Materials provided:
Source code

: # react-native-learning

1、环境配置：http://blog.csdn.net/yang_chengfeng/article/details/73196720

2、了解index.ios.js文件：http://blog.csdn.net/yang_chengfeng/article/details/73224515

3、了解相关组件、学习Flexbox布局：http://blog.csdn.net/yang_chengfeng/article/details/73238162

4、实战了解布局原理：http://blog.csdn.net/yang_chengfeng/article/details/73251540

Task prompt:
Could you write out only the lines of the listing above from the one that contains "3、了解相关组件、学习Fle" through its final line, exactly and inclusive?

Solution for this problem:
3、了解相关组件、学习Flexbox布局：http://blog.csdn.net/yang_chengfeng/article/details/73238162

4、实战了解布局原理：http://blog.csdn.net/yang_chengfeng/article/details/73251540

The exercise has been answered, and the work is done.